** Opening Data listing block **

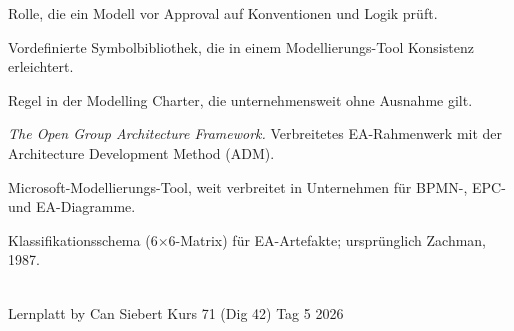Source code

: \documentclass[11pt,a4paper,oneside]{article}
\begin{document}
\begin{description}[style=nextline,leftmargin=0pt,labelindent=0pt,itemsep=4pt]
  \item[Reviewer] Rolle, die ein Modell vor Approval auf Konventionen und Logik prüft.
  \item[Shapeset] Vordefinierte Symbolbibliothek, die in einem Modellierungs-Tool Konsistenz erleichtert.
  \item[Standard (nicht verhandelbar)] Regel in der Modelling Charter, die unternehmensweit ohne Ausnahme gilt.
  \item[TOGAF] \emph{The Open Group Architecture Framework.} Verbreitetes EA-Rahmenwerk mit der Architecture Development Method (ADM).
  \item[Visio] Microsoft-Modellierungs-Tool, weit verbreitet in Unternehmen für BPMN-, EPC- und EA-Diagramme.
  \item[Zachman-Framework] Klassifikationsschema (6$\times$6-Matrix) für EA-Artefakte; ursprünglich Zachman, 1987.
\end{description}

\vspace{1cm}
\noindent{\color{lpAccent}\rule{\linewidth}{0.6pt}}\\[4pt]
{\footnotesize\sffamily\color{lpGray}Lernplatt \textperiodcentered{} by Can Siebert \textperiodcentered{} Kurs 71 (Dig 42) \textperiodcentered{} Tag 5 \textperiodcentered{} \textcopyright{} 2026}
\end{document}
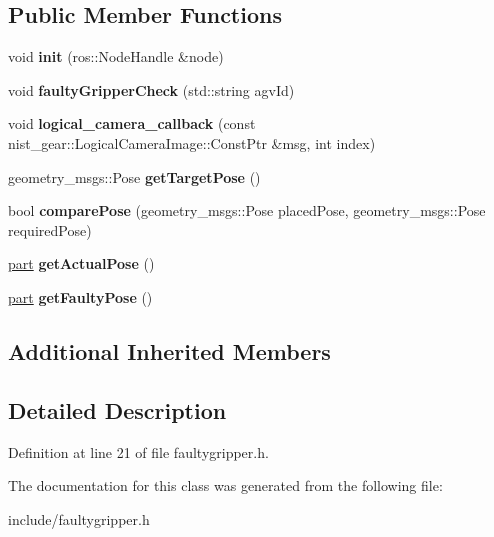 \subsection*{Public Member Functions}
\begin{DoxyCompactItemize}
\item 
\mbox{\label{classFaultyGripper_ab23e81665068d57e20c44e3ccd516ba5}} 
void {\bfseries init} (ros\+::\+Node\+Handle \&node)
\item 
\mbox{\label{classFaultyGripper_a85df189f3bf89f6fa46fea278c8d1a6d}} 
void {\bfseries faulty\+Gripper\+Check} (std\+::string agv\+Id)
\item 
\mbox{\label{classFaultyGripper_a4f678232091485ea5706e7cca3fee506}} 
void {\bfseries logical\+\_\+camera\+\_\+callback} (const nist\+\_\+gear\+::\+Logical\+Camera\+Image\+::\+Const\+Ptr \&msg, int index)
\item 
\mbox{\label{classFaultyGripper_a503df0f795bdc5471c2172f15cf0ddab}} 
geometry\+\_\+msgs\+::\+Pose {\bfseries get\+Target\+Pose} ()
\item 
\mbox{\label{classFaultyGripper_aebf174b64549a80ea9a615a2373c8990}} 
bool {\bfseries compare\+Pose} (geometry\+\_\+msgs\+::\+Pose placed\+Pose, geometry\+\_\+msgs\+::\+Pose required\+Pose)
\item 
\mbox{\label{classFaultyGripper_a074686c338018ca5384d15586dcd68a6}} 
\hyperlink{structPart}{part} {\bfseries get\+Actual\+Pose} ()
\item 
\mbox{\label{classFaultyGripper_afa9709d319a00318d576efae11f05071}} 
\hyperlink{structPart}{part} {\bfseries get\+Faulty\+Pose} ()
\end{DoxyCompactItemize}
\subsection*{Additional Inherited Members}


\subsection{Detailed Description}


Definition at line 21 of file faultygripper.\+h.



The documentation for this class was generated from the following file\+:\begin{DoxyCompactItemize}
\item 
include/faultygripper.\+h\end{DoxyCompactItemize}
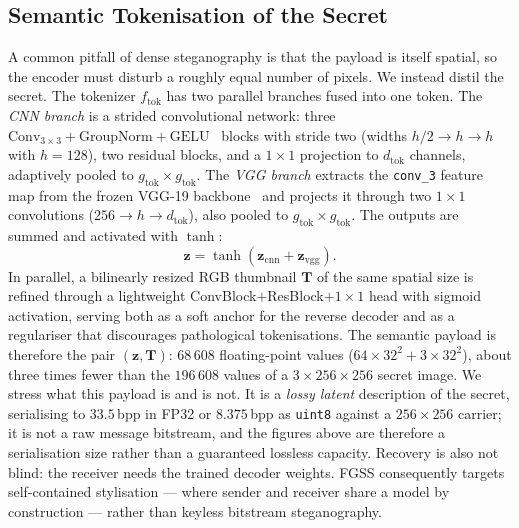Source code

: \documentclass[conference]{IEEEtran}
\begin{document}
\subsection{Semantic Tokenisation of the Secret}
\label{sec:tok}
A common pitfall of dense steganography is that the payload is itself spatial, so the encoder must disturb a roughly equal number of pixels. We instead distil the secret. The tokenizer $f_{\text{tok}}$ has two parallel branches fused into one token. The \emph{CNN branch} is a strided convolutional network: three $\text{Conv}_{3{\times}3}{+}\text{GroupNorm}{+}\text{GELU}$~\cite{gelu} blocks with stride two (widths $h/2 \!\to\! h \!\to\! h$ with $h\!=\!128$), two residual blocks, and a $1\!\times\!1$ projection to $d_{\text{tok}}$ channels, adaptively pooled to $g_{\text{tok}}\!\times\!g_{\text{tok}}$. The \emph{VGG branch} extracts the \texttt{conv\_3} feature map from the frozen VGG-19 backbone~\cite{vgg} and projects it through two $1\!\times\!1$ convolutions ($256 \!\to\! h \!\to\! d_{\text{tok}}$), also pooled to $g_{\text{tok}}\!\times\!g_{\text{tok}}$. The outputs are summed and activated with $\tanh$:
\begin{equation}
    \mathbf{z} = \tanh\!\left(\mathbf{z}_{\text{cnn}} + \mathbf{z}_{\text{vgg}}\right).
    \label{eq:tok}
\end{equation}
In parallel, a bilinearly resized RGB thumbnail $\mathbf{T}$ of the same spatial size is refined through a lightweight ConvBlock$+$ResBlock$+1\!\times\!1$ head with sigmoid activation, serving both as a soft anchor for the reverse decoder and as a regulariser that discourages pathological tokenisations. The semantic payload is therefore the pair $(\mathbf{z},\mathbf{T})$: $68\,608$ floating-point values ($64\!\times\!32^{2}+3\!\times\!32^{2}$), about three times fewer than the $196\,608$ values of a $3\!\times\!256\!\times\!256$ secret image. We stress what this payload is and is not. It is a \emph{lossy latent} description of the secret, serialising to $33.5$\,bpp in FP32 or $8.375$\,bpp as \texttt{uint8} against a $256\!\times\!256$ carrier; it is not a raw message bitstream, and the figures above are therefore a serialisation size rather than a guaranteed lossless capacity. Recovery is also not blind: the receiver needs the trained decoder weights. FGSS consequently targets self-contained stylisation --- where sender and receiver share a model by construction --- rather than keyless bitstream steganography.
\end{document}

** Closing Data listing block **

◆ **Task objective**
Every entry above, pictures excluded, needs to be duplicated exactly.

◆ **Answer to the exercise**
Source code

: \documentclass[11pt,a4paper,oneside]{article}
\begin{document}
\begin{description}[style=nextline,leftmargin=0pt,labelindent=0pt,itemsep=4pt]
  \item[Reviewer] Rolle, die ein Modell vor Approval auf Konventionen und Logik prüft.
  \item[Shapeset] Vordefinierte Symbolbibliothek, die in einem Modellierungs-Tool Konsistenz erleichtert.
  \item[Standard (nicht verhandelbar)] Regel in der Modelling Charter, die unternehmensweit ohne Ausnahme gilt.
  \item[TOGAF] \emph{The Open Group Architecture Framework.} Verbreitetes EA-Rahmenwerk mit der Architecture Development Method (ADM).
  \item[Visio] Microsoft-Modellierungs-Tool, weit verbreitet in Unternehmen für BPMN-, EPC- und EA-Diagramme.
  \item[Zachman-Framework] Klassifikationsschema (6$\times$6-Matrix) für EA-Artefakte; ursprünglich Zachman, 1987.
\end{description}

\vspace{1cm}
\noindent{\color{lpAccent}\rule{\linewidth}{0.6pt}}\\[4pt]
{\footnotesize\sffamily\color{lpGray}Lernplatt \textperiodcentered{} by Can Siebert \textperiodcentered{} Kurs 71 (Dig 42) \textperiodcentered{} Tag 5 \textperiodcentered{} \textcopyright{} 2026}
\end{document}
 \subsection*{Public Member Functions}
\begin{DoxyCompactItemize}
\item 
\mbox{\label{classFaultyGripper_ab23e81665068d57e20c44e3ccd516ba5}} 
void {\bfseries init} (ros\+::\+Node\+Handle \&node)
\item 
\mbox{\label{classFaultyGripper_a85df189f3bf89f6fa46fea278c8d1a6d}} 
void {\bfseries faulty\+Gripper\+Check} (std\+::string agv\+Id)
\item 
\mbox{\label{classFaultyGripper_a4f678232091485ea5706e7cca3fee506}} 
void {\bfseries logical\+\_\+camera\+\_\+callback} (const nist\+\_\+gear\+::\+Logical\+Camera\+Image\+::\+Const\+Ptr \&msg, int index)
\item 
\mbox{\label{classFaultyGripper_a503df0f795bdc5471c2172f15cf0ddab}} 
geometry\+\_\+msgs\+::\+Pose {\bfseries get\+Target\+Pose} ()
\item 
\mbox{\label{classFaultyGripper_aebf174b64549a80ea9a615a2373c8990}} 
bool {\bfseries compare\+Pose} (geometry\+\_\+msgs\+::\+Pose placed\+Pose, geometry\+\_\+msgs\+::\+Pose required\+Pose)
\item 
\mbox{\label{classFaultyGripper_a074686c338018ca5384d15586dcd68a6}} 
\hyperlink{structPart}{part} {\bfseries get\+Actual\+Pose} ()
\item 
\mbox{\label{classFaultyGripper_afa9709d319a00318d576efae11f05071}} 
\hyperlink{structPart}{part} {\bfseries get\+Faulty\+Pose} ()
\end{DoxyCompactItemize}
\subsection*{Additional Inherited Members}


\subsection{Detailed Description}


Definition at line 21 of file faultygripper.\+h.



The documentation for this class was generated from the following file\+:\begin{DoxyCompactItemize}
\item 
include/faultygripper.\+h\end{DoxyCompactItemize}
Source code

: \documentclass[conference]{IEEEtran}
\begin{document}
\subsection{Semantic Tokenisation of the Secret}
\label{sec:tok}
A common pitfall of dense steganography is that the payload is itself spatial, so the encoder must disturb a roughly equal number of pixels. We instead distil the secret. The tokenizer $f_{\text{tok}}$ has two parallel branches fused into one token. The \emph{CNN branch} is a strided convolutional network: three $\text{Conv}_{3{\times}3}{+}\text{GroupNorm}{+}\text{GELU}$~\cite{gelu} blocks with stride two (widths $h/2 \!\to\! h \!\to\! h$ with $h\!=\!128$), two residual blocks, and a $1\!\times\!1$ projection to $d_{\text{tok}}$ channels, adaptively pooled to $g_{\text{tok}}\!\times\!g_{\text{tok}}$. The \emph{VGG branch} extracts the \texttt{conv\_3} feature map from the frozen VGG-19 backbone~\cite{vgg} and projects it through two $1\!\times\!1$ convolutions ($256 \!\to\! h \!\to\! d_{\text{tok}}$), also pooled to $g_{\text{tok}}\!\times\!g_{\text{tok}}$. The outputs are summed and activated with $\tanh$:
\begin{equation}
    \mathbf{z} = \tanh\!\left(\mathbf{z}_{\text{cnn}} + \mathbf{z}_{\text{vgg}}\right).
    \label{eq:tok}
\end{equation}
In parallel, a bilinearly resized RGB thumbnail $\mathbf{T}$ of the same spatial size is refined through a lightweight ConvBlock$+$ResBlock$+1\!\times\!1$ head with sigmoid activation, serving both as a soft anchor for the reverse decoder and as a regulariser that discourages pathological tokenisations. The semantic payload is therefore the pair $(\mathbf{z},\mathbf{T})$: $68\,608$ floating-point values ($64\!\times\!32^{2}+3\!\times\!32^{2}$), about three times fewer than the $196\,608$ values of a $3\!\times\!256\!\times\!256$ secret image. We stress what this payload is and is not. It is a \emph{lossy latent} description of the secret, serialising to $33.5$\,bpp in FP32 or $8.375$\,bpp as \texttt{uint8} against a $256\!\times\!256$ carrier; it is not a raw message bitstream, and the figures above are therefore a serialisation size rather than a guaranteed lossless capacity. Recovery is also not blind: the receiver needs the trained decoder weights. FGSS consequently targets self-contained stylisation --- where sender and receiver share a model by construction --- rather than keyless bitstream steganography.
\end{document}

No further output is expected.